Like many a school truant, the 13-year-old girl was keen to prevent her father from discovering she had been suspended because of repeatedly failing to turn up for lessons. So she made up a story. The teenager said her history teacher, Samuel Paty, had instructed Muslim students to leave the classroom so he could show the rest “a photograph of the Prophet naked”. It must have seemed a harmless enough lie, but it sparked a chain of events that led to unimaginable horror.
Ten days later, the teacher was dead – decapitated by a Islamist terrorist. Paty’s family were left devastated, France traumatised and the girl and her father facing criminal charges… On Sunday, Le Parisien revealed that the girl, known only as Z, had admitted that she had wrongly accused Paty.
This was previously discussed here, but that thread is closed:
Yes, and I wouldn’t describe this horrific crime as occurring “all because” a teenager lied. It occurred “all because” a murderous fanatical terrorist considered himself entitled to slaughter somebody for what he considered a blasphemous act.
The thirteen-year-old truant was wrong to tell that lie, but she is not to blame for the murder. That responsibility is squarely on the murderer.
I would suppose that the murderer, Anzorov, is in prison at this point. He should consider himself lucky that the French have ceased deploying the guillotine.
I do not know what type of punishment is appropriate for the girl.
Reminds me of the tragic story of a Pennsylvania teen who falsely accused her neighbor man of rape because her mother had caught her watching porn and refused to accept that a normal girl would watch porn and believed she must have been sexually assaulted in order to be interested in sex. The guy spent years in prison before being freed.
According to the OP’s link, the teacher in the context of discussing the Charlie Hebdo murders showed his students one of the Muhammad caricatures, telling Muslim students in advance that if they might find it shocking they could close their eyes or stand in the corridor so as not to see it. The student in question wasn’t even present in that class because she had been suspended for truancy.
So to cover up the truth of her suspension, the student told her father that the caricature had shown the Prophet naked and that he’d requested the Muslim students to leave while it was shown, and that the teacher suspended her for arguing with him about it.
Her father posted angrily on social media, and complained to the school and the police, that the teacher should be fired for discrimination and for showing a pornographic image. And those social media complaints attracted the attention of a murderous terrorist in an entirely different region of France, who traveled to the school and murdered the teacher.
Misrepresenting a teacher’s conduct to get oneself out of trouble is definitely a punishable act, but ISTM that neither the lying schoolgirl nor her angry father had any intention at all of causing or encouraging the teacher’s murder.

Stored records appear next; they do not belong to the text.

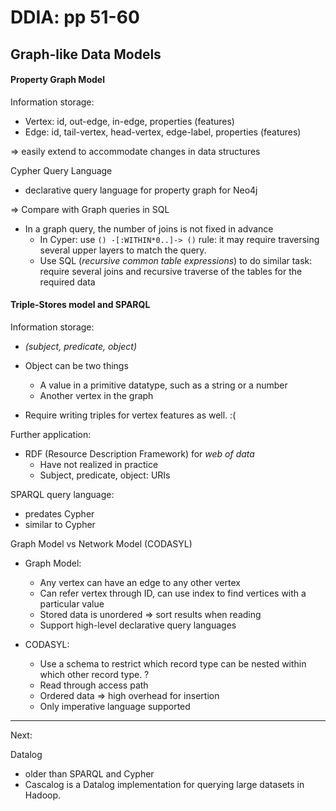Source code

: # DDIA: pp 51-60

## Graph-like Data Models

#### Property Graph Model

Information storage:

- Vertex: id, out-edge, in-edge, properties (features)
- Edge: id, tail-vertex, head-vertex, edge-label, properties (features)

=> easily extend to accommodate changes in data structures



Cypher Query Language

- declarative query language for property graph for Neo4j

=> Compare with Graph queries in SQL

- In a graph query, the number of joins is not fixed in advance
  - In Cyper: use `() -[:WITHIN*0..]-> ()` rule: it may require traversing several upper layers to match the query. 
  - Use SQL (*recursive common table expressions*) to do similar task: require several joins and recursive traverse of the tables for the required data



#### Triple-Stores model and SPARQL

Information storage:

- *(subject, predicate, object)*

- Object can be two things
  - A value in a primitive datatype, such as a string or a number
  - Another vertex in the graph
- Require writing triples for vertex features as well. :(



Further application:

- RDF (Resource Description Framework) for *web of data*
  - Have not realized in practice
  - Subject, predicate, object: URIs



SPARQL query language:

- predates Cypher
- similar to Cypher



Graph Model vs Network Model (CODASYL)

- Graph Model:
  - Any vertex can have an edge to any other vertex
  - Can refer vertex through ID, can use index to find vertices with a particular value
  - Stored data is unordered => sort results when reading
  - Support high-level declarative query languages

- CODASYL:
  - Use a schema to restrict which record type can be nested within which other record type. ?
  - Read through access path
  - Ordered data => high overhead for insertion
  - Only imperative language supported

---

Next:

Datalog

- older than SPARQL and Cypher
- Cascalog is a Datalog implementation for querying large datasets in Hadoop.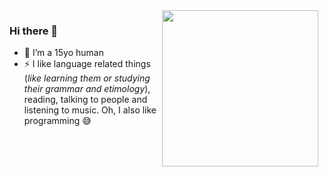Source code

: 
<img src="https://spotify-github-profile.vercel.app/api/view?uid=zranx84j3h218lkfyhrl0u8jp&cover_image=true&theme=default" style="float: right; margin: 0 10px 0 0;" align="right" width="250px">

### Hi there 👋

<!--
**Vic0005/Vic0005** is a ✨ _special_ ✨ repository because its `README.md` (this file) appears on your GitHub profile.--->

- 🔭 I’m a 15yo human
- ⚡ I like language related things (*like learning them or studying their grammar and etimology*), reading, talking to people and listening to music. Oh, I also like programming 😅 

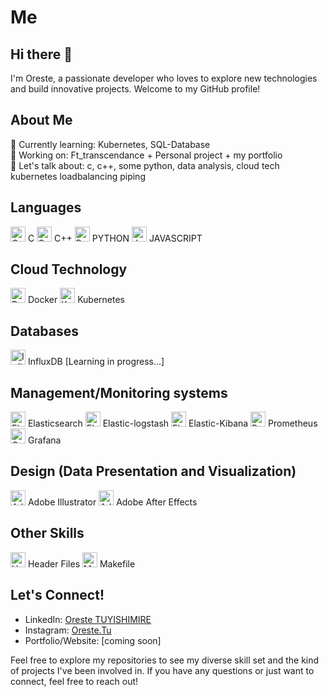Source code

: # Me

## Hi there 👋
I'm Oreste, a passionate developer who loves to explore new technologies and build innovative projects. Welcome to my GitHub profile!

## About Me
🌱 Currently learning: Kubernetes, SQL-Database <br>
🔭 Working on: Ft_transcendance + Personal project + my portfolio <br>
💬 Let's talk about: c, c++, some python, data analysis, cloud tech kubernetes loadbalancing piping

## Languages
<img src="https://img.icons8.com/color/48/000000/c-programming.png" alt="C Icon" width="24"/> C <img src="https://img.icons8.com/color/48/000000/c-plus-plus-logo.png" alt="C++ Icon" width="24"/> C++ <img src="https://img.icons8.com/color/48/000000/python.png" alt="Python Icon" width="24"/> PYTHON <img src="https://img.icons8.com/color/48/000000/javascript.png" alt="JavaScript Icon" width="24"/> JAVASCRIPT

## Cloud Technology
<img src="https://img.icons8.com/color/48/000000/docker.png" alt="Docker Icon" width="24"/> Docker <img src="https://img.icons8.com/color/48/000000/kubernetes.png" alt="Kubernetes Icon" width="24"/> Kubernetes

## Databases
<img src="https://img.icons8.com/color/48/000000/database-restore.png" alt="InfluxDB Icon" width="24"/> InfluxDB [Learning in progress...]

## Management/Monitoring systems
<img src="https://github.com/tuoreste/tuoreste/blob/main/elasticsearch-logo.png" alt="Elasticsearch" width="24"/> Elasticsearch
<img src="https://github.com/tuoreste/tuoreste/blob/main/elastic-logstash.svg" alt="Elastic-logstash" width="24"/> Elastic-logstash
<img src="https://github.com/tuoreste/tuoreste/blob/main/elastic-kibana.svg" alt="Elastic-Kibana" width="24"/> Elastic-Kibana
<img src="https://github.com/tuoreste/tuoreste/blob/main/prometheusio-icon.svg" alt="Prometheus" width="24"/> Prometheus
<img src="https://github.com/tuoreste/tuoreste/blob/main/grafana-icon.svg" alt="Grafana" width="24"/> Grafana

## Design (Data Presentation and Visualization)
<img src="https://static-00.iconduck.com/assets.00/adobe-illustrator-icon-512x512-s1nfujvx.png" alt="Adobe Illustrator Icon" width="24"/> Adobe Illustrator <img src="https://upload.wikimedia.org/wikipedia/commons/thumb/c/cb/Adobe_After_Effects_CC_icon.svg/512px-Adobe_After_Effects_CC_icon.svg.png" alt="Adobe After Effects Icon" width="24"/> Adobe After Effects

## Other Skills
<img src="https://img.icons8.com/color/48/000000/source-code.png" alt="Header Files Icon" width="24"/> Header Files <img src="https://www.svgrepo.com/show/373819/makefile.svg" alt="Makefile Icon" width="24"/> Makefile

## Let's Connect!
- LinkedIn: [Oreste TUYISHIMIRE](http://linkedin.com/in/oreste-tuyishimire-a39770190)
- Instagram: [Oreste.Tu](http://instagram.com)
- Portfolio/Website: [coming soon]

Feel free to explore my repositories to see my diverse skill set and the kind of projects I've been involved in. If you have any questions or just want to connect, feel free to reach out!


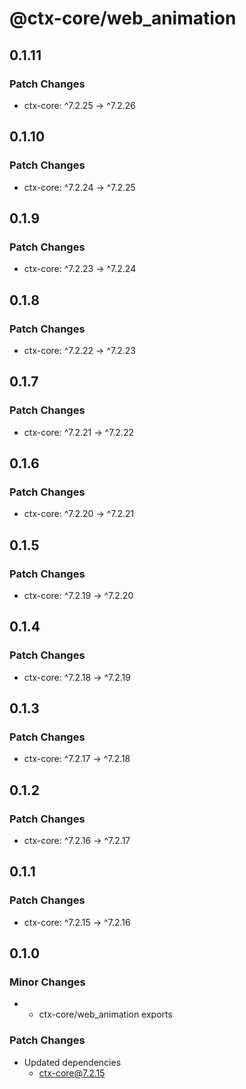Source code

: # @ctx-core/web_animation

## 0.1.11

### Patch Changes

- ctx-core: ^7.2.25 -> ^7.2.26

## 0.1.10

### Patch Changes

- ctx-core: ^7.2.24 -> ^7.2.25

## 0.1.9

### Patch Changes

- ctx-core: ^7.2.23 -> ^7.2.24

## 0.1.8

### Patch Changes

- ctx-core: ^7.2.22 -> ^7.2.23

## 0.1.7

### Patch Changes

- ctx-core: ^7.2.21 -> ^7.2.22

## 0.1.6

### Patch Changes

- ctx-core: ^7.2.20 -> ^7.2.21

## 0.1.5

### Patch Changes

- ctx-core: ^7.2.19 -> ^7.2.20

## 0.1.4

### Patch Changes

- ctx-core: ^7.2.18 -> ^7.2.19

## 0.1.3

### Patch Changes

- ctx-core: ^7.2.17 -> ^7.2.18

## 0.1.2

### Patch Changes

- ctx-core: ^7.2.16 -> ^7.2.17

## 0.1.1

### Patch Changes

- ctx-core: ^7.2.15 -> ^7.2.16

## 0.1.0

### Minor Changes

- - ctx-core/web_animation exports

### Patch Changes

- Updated dependencies
  - ctx-core@7.2.15
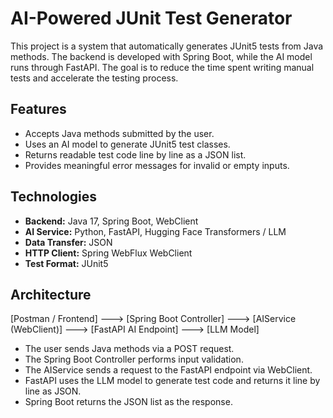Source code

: # AI-Powered JUnit Test Generator

This project is a system that automatically generates JUnit5 tests from Java methods. The backend is developed with Spring Boot, while the AI model runs through FastAPI. The goal is to reduce the time spent writing manual tests and accelerate the testing process.

## Features

- Accepts Java methods submitted by the user.
- Uses an AI model to generate JUnit5 test classes.
- Returns readable test code line by line as a JSON list.
- Provides meaningful error messages for invalid or empty inputs.


## Technologies

- **Backend:** Java 17, Spring Boot, WebClient  
- **AI Service:** Python, FastAPI, Hugging Face Transformers / LLM  
- **Data Transfer:** JSON  
- **HTTP Client:** Spring WebFlux WebClient  
- **Test Format:** JUnit5  


## Architecture

[Postman / Frontend] ---> [Spring Boot Controller] ---> [AIService (WebClient)] ---> [FastAPI AI Endpoint] ---> [LLM Model]

- The user sends Java methods via a POST request.
- The Spring Boot Controller performs input validation.
- The AIService sends a request to the FastAPI endpoint via WebClient.
- FastAPI uses the LLM model to generate test code and returns it line by line as JSON.
- Spring Boot returns the JSON list as the response.
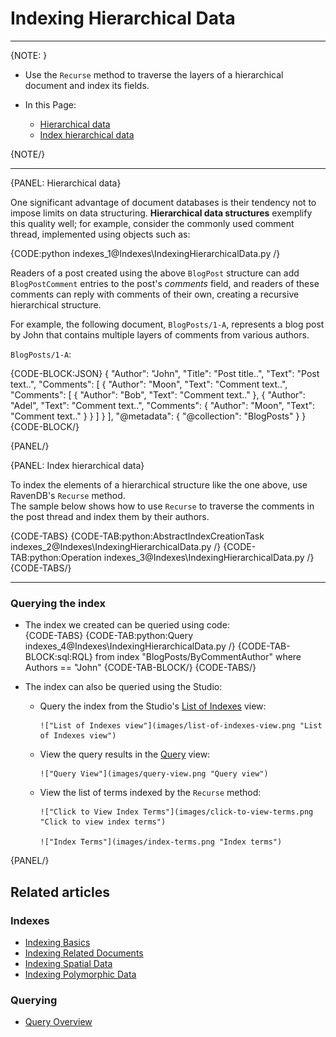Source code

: # Indexing Hierarchical Data
---

{NOTE: }

* Use the `Recurse` method to traverse the layers of a hierarchical document and index its fields.

* In this Page:  
   * [Hierarchical data](../indexes/indexing-hierarchical-data#hierarchical-data)  
   * [Index hierarchical data](../indexes/indexing-hierarchical-data#index-hierarchical-data)  

{NOTE/}

---

{PANEL: Hierarchical data}

One significant advantage of document databases is their tendency not to impose limits on data structuring.
**Hierarchical data structures** exemplify this quality well; for example, consider the commonly used comment thread, implemented using objects such as:

{CODE:python indexes_1@Indexes\IndexingHierarchicalData.py /}

Readers of a post created using the above `BlogPost` structure can add `BlogPostComment` entries to the post's _comments_ field,
and readers of these comments can reply with comments of their own, creating a recursive hierarchical structure. 

For example, the following document, `BlogPosts/1-A`, represents a blog post by John that contains multiple layers of comments from various authors.  

`BlogPosts/1-A`:  

{CODE-BLOCK:JSON}
{
    "Author": "John",
    "Title": "Post title..",
    "Text": "Post text..",
    "Comments": [
        {
            "Author": "Moon",
            "Text": "Comment text..",
            "Comments": [
                {
                    "Author": "Bob",
                    "Text": "Comment text.."
                },
                {
                    "Author": "Adel",
                    "Text": "Comment text..",
                    "Comments": {
                        "Author": "Moon",
                        "Text": "Comment text.."
                    }
                }
            ]
        }
    ],
    "@metadata": {
        "@collection": "BlogPosts"
    }
}
{CODE-BLOCK/}

{PANEL/}

{PANEL: Index hierarchical data}

To index the elements of a hierarchical structure like the one above, use RavenDB's `Recurse` method.  
The sample below shows how to use `Recurse` to traverse the comments in the post thread and index them by their authors.

{CODE-TABS}
{CODE-TAB:python:AbstractIndexCreationTask indexes_2@Indexes\IndexingHierarchicalData.py /}
{CODE-TAB:python:Operation indexes_3@Indexes\IndexingHierarchicalData.py /}
{CODE-TABS/}

---

### Querying the index

* The index we created can be queried using code:  
  {CODE-TABS}
  {CODE-TAB:python:Query indexes_4@Indexes\IndexingHierarchicalData.py /}
  {CODE-TAB-BLOCK:sql:RQL}
from index "BlogPosts/ByCommentAuthor"
where Authors == "John"
  {CODE-TAB-BLOCK/}
  {CODE-TABS/}

* The index can also be queried using the Studio:  

   * Query the index from the Studio's [List of Indexes](../studio/database/indexes/indexes-list-view#indexes-list-view) view:  
     
         !["List of Indexes view"](images/list-of-indexes-view.png "List of Indexes view")

   * View the query results in the [Query](../studio/database/queries/query-view) view:  
     
         !["Query View"](images/query-view.png "Query view")
    
   * View the list of terms indexed by the `Recurse` method:

         !["Click to View Index Terms"](images/click-to-view-terms.png "Click to view index terms")

         !["Index Terms"](images/index-terms.png "Index terms")

{PANEL/}

## Related articles

### Indexes

- [Indexing Basics](../indexes/indexing-basics)
- [Indexing Related Documents](../indexes/indexing-related-documents)
- [Indexing Spatial Data](../indexes/indexing-spatial-data)
- [Indexing Polymorphic Data](../indexes/indexing-polymorphic-data)

### Querying 

- [Query Overview](../client-api/session/querying/how-to-query)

The appropriate punishment for the student is easy: She deserved to fail her classes and get kicked out of the school. Which I’m pretty sure she already got.
It seems to me that her father might be more culpable (though still far less so than the actual murderer): Did France at the time have any laws against cyberstalking or similar?
AIUI, it was supposed to explain away the suspension as “I bravely resisted the teacher’s insensitive discriminatory action and he contemptibly retaliated by suspending me!” rather than the more awkward factually accurate version of “I’ve been skipping school and they found out and suspended me”.
Presumably the father was officially notified by the school of the suspension itself, but not of the specific cause of it.
I have a hard time blaming the father for believing their child was telling the truth, especially if we assume what @Kimstu said.
I agree that the child is not responsible for the murder. However, I do think it is a lesson in how lies can be dangerous. The actual killer was someone who believed that lie.
The unintended consequences of lying are one of the reasons I try not to do it.
I mean, that’s obviously not true in every circumstance, and there’s plenty of constitutional and military precedent otherwise, but if you narrow the statement–planning and carrying out a murder over an alleged religious insult has no justification–it’s accurate.
Exactly. She’s kind of an asshole, but she’s not responsible for the murder. Look at it this way, had they said that it was a naked would anything have happened beyond that girl potentially getting busted for lying and truancy?
It’s totally on the Islamist nut for murdering the teacher.
I have no problem believing that the father was incredibly stupid and gullible for buying such a ridiculous lie. Does the story even sound plausible in the least little bit?
When a police officer shoots someone who with their speech plausibly threatens to commit incipient violence, they are found not to have violated the first amendment rights of the shot victim.